On Tuesday, the BLM’s notice was published in the Federal Register stating that the agency plans to rescind the rule because it is duplicative of state and tribal laws, and imposes unreasonable reporting requirements and costs on the oil and gas industry. BLM is currently taking public comments over its plans to rescind the rule.
“America’s independent oil and gas producers hope that the parties can now put this case behind them and turn their collective attention to the administrative rulemaking process currently underway,” Barron said. “That process, not the federal courts, is the appropriate forum for the parties to address their policy differences on the important subject of hydraulic fracturing.”
When asked how Thursday’s hearing went, Barron said it was “very difficult to say.”
“The court was quite thorough and probing of both sides, but played their cards close to the vest,” he said. “I feel confident that we presented the key elements of our case, but I don’t think this is a result that I can prognosticate on with any confidence. If they decide to issue a decision on the merits, I won’t be surprised either way.”
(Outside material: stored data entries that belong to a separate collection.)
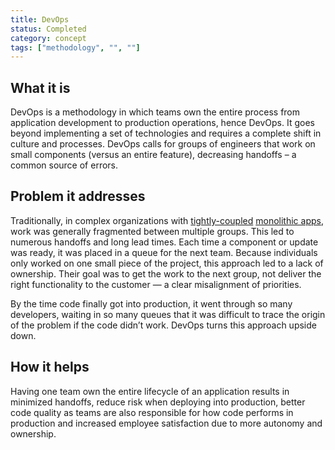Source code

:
 ```yaml
---
title: DevOps
status: Completed
category: concept
tags: ["methodology", "", ""]
---
```


## What it is

DevOps is a methodology in which teams own the entire process from application development to production operations, hence DevOps.
It goes beyond implementing a set of technologies and requires a complete shift in culture and processes.
DevOps calls for groups of engineers that work on small components (versus an entire feature), decreasing handoffs – a common source of errors.

## Problem it addresses

Traditionally, in complex organizations with [tightly-coupled](/tightly-coupled-architectures/) [monolithic apps](/monolithic-apps/),
work was generally fragmented between multiple groups.
This led to numerous handoffs and long lead times.
Each time a component or update was ready, it was placed in a queue for the next team.
Because individuals only worked on one small piece of the project, this approach led to a lack of ownership.
Their goal was to get the work to the next group, not deliver the right functionality to the customer
— a clear misalignment of priorities.

By the time code finally got into production, it went through so many developers,
waiting in so many queues that it was difficult to trace the origin of the problem if the code didn’t work.
DevOps turns this approach upside down.

## How it helps

Having one team own the entire lifecycle of an application results in
minimized handoffs, reduce risk when deploying into production, better code quality
as teams are also responsible for how code performs in production
and increased employee satisfaction due to more autonomy and ownership.
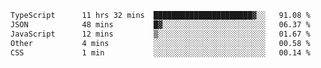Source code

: <!--START_SECTION:waka-->

```txt
TypeScript      11 hrs 32 mins  ██████████████████████▓░░   91.08 %
JSON            48 mins         █▓░░░░░░░░░░░░░░░░░░░░░░░   06.37 %
JavaScript      12 mins         ▒░░░░░░░░░░░░░░░░░░░░░░░░   01.67 %
Other           4 mins          ░░░░░░░░░░░░░░░░░░░░░░░░░   00.58 %
CSS             1 min           ░░░░░░░░░░░░░░░░░░░░░░░░░   00.14 %
```

<!--END_SECTION:waka-->
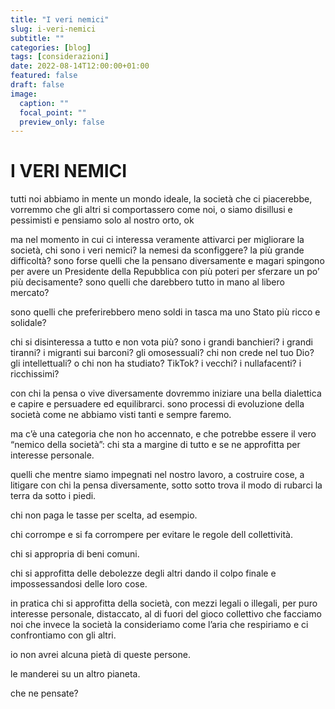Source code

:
 ```yaml
---
title: "I veri nemici"
slug: i-veri-nemici
subtitle: ""
categories: [blog]
tags: [considerazioni]
date: 2022-08-14T12:00:00+01:00
featured: false
draft: false
image:
  caption: ""
  focal_point: ""
  preview_only: false
---
```


# I VERI NEMICI
tutti noi abbiamo in mente un mondo ideale, la società che ci piacerebbe, vorremmo che gli altri si comportassero come noi, o siamo disillusi e pessimisti e pensiamo solo al nostro orto, ok

ma nel momento in cui ci interessa veramente attivarci per migliorare la società, chi sono i veri nemici? la nemesi da sconfiggere? la più grande difficoltà?
sono forse quelli che la pensano diversamente e magari spingono per avere un Presidente della Repubblica con più poteri per sferzare un po’ più decisamente?
sono quelli che darebbero tutto in mano al libero mercato?

sono quelli che preferirebbero meno soldi in tasca ma uno Stato più ricco e solidale?

chi si disinteressa a tutto e non vota più?
sono i grandi banchieri? i grandi tiranni? i migranti sui barconi? gli omosessuali? chi non crede nel tuo Dio? gli intellettuali? o chi non ha studiato? TikTok? i vecchi? i nullafacenti? i ricchissimi?

con chi la pensa o vive diversamente dovremmo iniziare una bella dialettica e capire e persuadere ed equilibrarci. sono processi di evoluzione della società come ne abbiamo visti tanti e sempre faremo. 

ma c’è una categoria che non ho accennato, e che potrebbe essere il vero “nemico della società”: chi sta a margine di tutto e se ne approfitta per interesse personale. 

quelli che mentre siamo impegnati nel nostro lavoro, a costruire cose, a litigare con chi la pensa diversamente, sotto sotto trova il modo di rubarci la terra da sotto i piedi.

chi non paga le tasse per scelta, ad esempio. 

chi corrompe e si fa corrompere per evitare le regole dell collettività.

chi si appropria di beni comuni. 

chi si approfitta delle debolezze degli altri dando il colpo finale e impossessandosi delle loro cose. 

in pratica chi si approfitta della società, con mezzi legali o illegali, per puro interesse personale, distaccato, al di fuori del gioco collettivo che facciamo noi che invece la società la consideriamo come l’aria che respiriamo e ci confrontiamo con gli altri. 

io non avrei alcuna pietà di queste persone.

le manderei su un altro pianeta. 

che ne pensate?
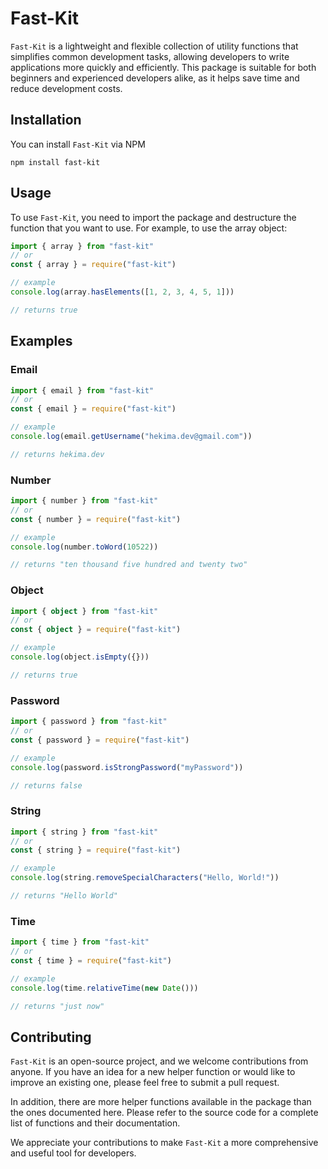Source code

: # Fast-Kit

`Fast-Kit` is a lightweight and flexible collection of utility functions that simplifies common development tasks, allowing developers to write applications more quickly and efficiently. This package is suitable for both beginners and experienced developers alike, as it helps save time and reduce development costs.

## Installation

You can install `Fast-Kit` via NPM

```
npm install fast-kit
```

## Usage

To use `Fast-Kit`, you need to import the package and destructure the function that you want to use. For example, to use the array object:

```ts
import { array } from "fast-kit"
// or
const { array } = require("fast-kit")

// example
console.log(array.hasElements([1, 2, 3, 4, 5, 1]))

// returns true
```

## Examples

### Email

```ts
import { email } from "fast-kit"
// or
const { email } = require("fast-kit")

// example
console.log(email.getUsername("hekima.dev@gmail.com"))

// returns hekima.dev
```

### Number

```ts
import { number } from "fast-kit"
// or
const { number } = require("fast-kit")

// example
console.log(number.toWord(10522))

// returns "ten thousand five hundred and twenty two"
```

### Object

```ts
import { object } from "fast-kit"
// or
const { object } = require("fast-kit")

// example
console.log(object.isEmpty({}))

// returns true
```

### Password

```ts
import { password } from "fast-kit"
// or
const { password } = require("fast-kit")

// example
console.log(password.isStrongPassword("myPassword"))

// returns false
```

### String

```ts
import { string } from "fast-kit"
// or
const { string } = require("fast-kit")

// example
console.log(string.removeSpecialCharacters("Hello, World!"))

// returns "Hello World"
```

### Time

```ts
import { time } from "fast-kit"
// or
const { time } = require("fast-kit")

// example
console.log(time.relativeTime(new Date()))

// returns "just now"
```

## Contributing

`Fast-Kit` is an open-source project, and we welcome contributions from anyone. If you have an idea for a new helper function or would like to improve an existing one, please feel free to submit a pull request.

In addition, there are more helper functions available in the package than the ones documented here. Please refer to the source code for a complete list of functions and their documentation.

We appreciate your contributions to make `Fast-Kit` a more comprehensive and useful tool for developers.

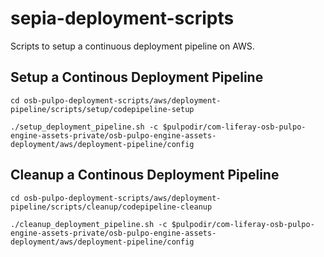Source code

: # sepia-deployment-scripts

Scripts to setup a continuous deployment pipeline on AWS.

## Setup a Continous Deployment Pipeline
```
cd osb-pulpo-deployment-scripts/aws/deployment-pipeline/scripts/setup/codepipeline-setup
```

```
./setup_deployment_pipeline.sh -c $pulpodir/com-liferay-osb-pulpo-engine-assets-private/osb-pulpo-engine-assets-deployment/aws/deployment-pipeline/config
```

## Cleanup a Continous Deployment Pipeline
```
cd osb-pulpo-deployment-scripts/aws/deployment-pipeline/scripts/cleanup/codepipeline-cleanup
```

```
./cleanup_deployment_pipeline.sh -c $pulpodir/com-liferay-osb-pulpo-engine-assets-private/osb-pulpo-engine-assets-deployment/aws/deployment-pipeline/config
```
The BLM said a regulatory impact analysis found the rule could shoulder the oil and gas industry with at least $32 million in annual compliance costs, but the costs could potentially be as high as $45 million/year.
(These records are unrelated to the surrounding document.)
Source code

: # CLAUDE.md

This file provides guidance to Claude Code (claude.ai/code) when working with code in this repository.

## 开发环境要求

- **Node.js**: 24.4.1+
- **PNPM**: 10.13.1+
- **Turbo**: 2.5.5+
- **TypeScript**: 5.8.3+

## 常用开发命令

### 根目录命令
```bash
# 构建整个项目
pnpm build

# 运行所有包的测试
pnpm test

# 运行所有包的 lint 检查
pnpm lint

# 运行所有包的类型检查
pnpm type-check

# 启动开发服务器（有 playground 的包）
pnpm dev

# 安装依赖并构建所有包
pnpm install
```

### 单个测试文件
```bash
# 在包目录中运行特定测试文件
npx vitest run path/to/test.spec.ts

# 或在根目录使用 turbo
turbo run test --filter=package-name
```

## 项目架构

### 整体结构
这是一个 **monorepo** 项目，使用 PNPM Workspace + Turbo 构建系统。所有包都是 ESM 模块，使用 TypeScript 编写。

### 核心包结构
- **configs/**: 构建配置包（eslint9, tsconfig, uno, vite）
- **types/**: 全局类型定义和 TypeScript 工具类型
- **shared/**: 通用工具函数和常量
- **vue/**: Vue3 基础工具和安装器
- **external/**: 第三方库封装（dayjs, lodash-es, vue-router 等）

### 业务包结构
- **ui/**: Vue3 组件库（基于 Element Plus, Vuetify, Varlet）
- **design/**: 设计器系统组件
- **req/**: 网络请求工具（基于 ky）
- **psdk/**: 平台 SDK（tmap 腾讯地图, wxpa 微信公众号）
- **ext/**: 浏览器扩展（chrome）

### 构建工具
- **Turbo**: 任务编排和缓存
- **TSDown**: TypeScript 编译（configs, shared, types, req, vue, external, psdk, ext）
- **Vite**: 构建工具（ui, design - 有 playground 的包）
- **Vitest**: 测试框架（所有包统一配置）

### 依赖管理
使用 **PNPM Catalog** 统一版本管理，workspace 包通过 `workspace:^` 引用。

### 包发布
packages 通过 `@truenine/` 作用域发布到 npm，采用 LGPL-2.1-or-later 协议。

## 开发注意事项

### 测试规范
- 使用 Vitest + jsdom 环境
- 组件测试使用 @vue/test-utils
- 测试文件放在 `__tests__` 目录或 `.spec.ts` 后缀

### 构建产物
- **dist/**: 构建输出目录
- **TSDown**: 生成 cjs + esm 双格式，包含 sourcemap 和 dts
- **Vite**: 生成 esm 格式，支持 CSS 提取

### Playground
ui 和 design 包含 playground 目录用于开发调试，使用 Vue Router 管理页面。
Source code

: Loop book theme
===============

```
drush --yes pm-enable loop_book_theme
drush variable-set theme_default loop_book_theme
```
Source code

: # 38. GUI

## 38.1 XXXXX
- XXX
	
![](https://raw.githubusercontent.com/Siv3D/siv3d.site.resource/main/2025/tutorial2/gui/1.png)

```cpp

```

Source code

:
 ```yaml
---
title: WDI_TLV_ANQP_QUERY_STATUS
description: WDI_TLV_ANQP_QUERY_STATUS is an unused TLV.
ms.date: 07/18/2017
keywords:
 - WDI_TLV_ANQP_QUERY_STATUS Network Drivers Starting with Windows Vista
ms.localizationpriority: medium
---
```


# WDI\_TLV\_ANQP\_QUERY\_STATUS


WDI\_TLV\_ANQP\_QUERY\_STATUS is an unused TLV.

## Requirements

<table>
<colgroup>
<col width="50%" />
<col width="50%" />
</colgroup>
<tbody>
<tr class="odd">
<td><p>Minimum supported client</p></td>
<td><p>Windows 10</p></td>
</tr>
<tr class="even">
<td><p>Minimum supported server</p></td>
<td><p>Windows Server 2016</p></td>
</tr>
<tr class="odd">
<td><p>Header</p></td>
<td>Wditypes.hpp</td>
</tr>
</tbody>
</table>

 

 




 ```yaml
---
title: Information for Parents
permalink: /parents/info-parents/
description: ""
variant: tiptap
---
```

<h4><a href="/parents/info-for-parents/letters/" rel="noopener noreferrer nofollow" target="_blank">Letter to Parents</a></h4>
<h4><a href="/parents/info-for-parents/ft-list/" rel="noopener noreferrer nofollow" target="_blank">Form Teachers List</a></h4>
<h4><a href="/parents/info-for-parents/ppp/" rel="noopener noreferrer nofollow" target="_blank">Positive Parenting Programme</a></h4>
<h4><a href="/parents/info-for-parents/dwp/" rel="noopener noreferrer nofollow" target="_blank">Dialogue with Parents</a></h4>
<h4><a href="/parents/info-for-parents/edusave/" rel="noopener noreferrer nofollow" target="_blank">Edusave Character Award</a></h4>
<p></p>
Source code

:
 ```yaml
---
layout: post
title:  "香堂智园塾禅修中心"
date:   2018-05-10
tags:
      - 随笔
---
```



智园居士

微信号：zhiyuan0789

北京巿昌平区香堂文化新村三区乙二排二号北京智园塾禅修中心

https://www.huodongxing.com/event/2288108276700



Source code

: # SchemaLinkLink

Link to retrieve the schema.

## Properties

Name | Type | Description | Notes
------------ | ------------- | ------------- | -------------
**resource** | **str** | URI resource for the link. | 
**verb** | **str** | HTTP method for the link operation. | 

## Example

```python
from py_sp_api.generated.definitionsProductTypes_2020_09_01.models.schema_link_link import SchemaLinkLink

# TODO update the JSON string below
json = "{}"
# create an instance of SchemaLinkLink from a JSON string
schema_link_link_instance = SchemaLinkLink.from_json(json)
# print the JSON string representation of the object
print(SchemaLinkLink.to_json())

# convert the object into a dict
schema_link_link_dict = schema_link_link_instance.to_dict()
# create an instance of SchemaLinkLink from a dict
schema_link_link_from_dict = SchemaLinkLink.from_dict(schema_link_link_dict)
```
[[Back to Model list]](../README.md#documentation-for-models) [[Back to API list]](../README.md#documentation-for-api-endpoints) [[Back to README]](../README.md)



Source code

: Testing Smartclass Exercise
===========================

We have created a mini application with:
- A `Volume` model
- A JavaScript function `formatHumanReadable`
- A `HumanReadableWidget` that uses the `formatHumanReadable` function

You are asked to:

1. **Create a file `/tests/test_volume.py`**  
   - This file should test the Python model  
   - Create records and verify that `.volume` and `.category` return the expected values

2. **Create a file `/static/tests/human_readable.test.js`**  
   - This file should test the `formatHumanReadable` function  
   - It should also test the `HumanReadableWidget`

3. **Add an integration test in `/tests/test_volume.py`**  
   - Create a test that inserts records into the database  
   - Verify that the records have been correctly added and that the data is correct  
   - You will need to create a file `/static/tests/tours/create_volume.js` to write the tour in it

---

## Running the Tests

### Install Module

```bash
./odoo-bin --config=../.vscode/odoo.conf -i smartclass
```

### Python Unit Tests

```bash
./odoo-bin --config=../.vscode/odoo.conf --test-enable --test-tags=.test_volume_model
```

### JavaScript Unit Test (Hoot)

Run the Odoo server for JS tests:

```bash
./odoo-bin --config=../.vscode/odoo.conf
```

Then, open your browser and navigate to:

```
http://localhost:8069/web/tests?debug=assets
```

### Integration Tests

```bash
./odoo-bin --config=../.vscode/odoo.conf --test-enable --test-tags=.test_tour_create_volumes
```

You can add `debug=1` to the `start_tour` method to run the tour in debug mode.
The rule would require oil and gas operators to use the FracFocus registry to disclose the chemicals used in fracking and use above-ground tanks to temporarily store produced water, among other things. However, U.S. District Court Judge Scott Skavdahl ruled in June 2016 that BLM does not have the authority to regulate fracking. The government subsequently filed an appeal.
Last March, the Tenth Circuit gave the Trump administration one week to decide whether it wanted to continue defending the rule in court. Attorneys for the BLM said the Obama-era rule did not reflect the Trump administration’s priorities and asked the court to postpone a pair of cases over the rule. The court granted the request, postponing oral arguments until Thursday.
“Congress simply did not give the federal government authority to regulate fracking, period,” WEA President Kathleen Sgamma said before Thursday’s hearing. “We remain confident in our arguments and the previous decision. States have shown they’ve successfully regulated fracking with no incident on public lands that justifies this rule. States have regulated fracking for many years, and BLM has failed to show any gap in state regulation.”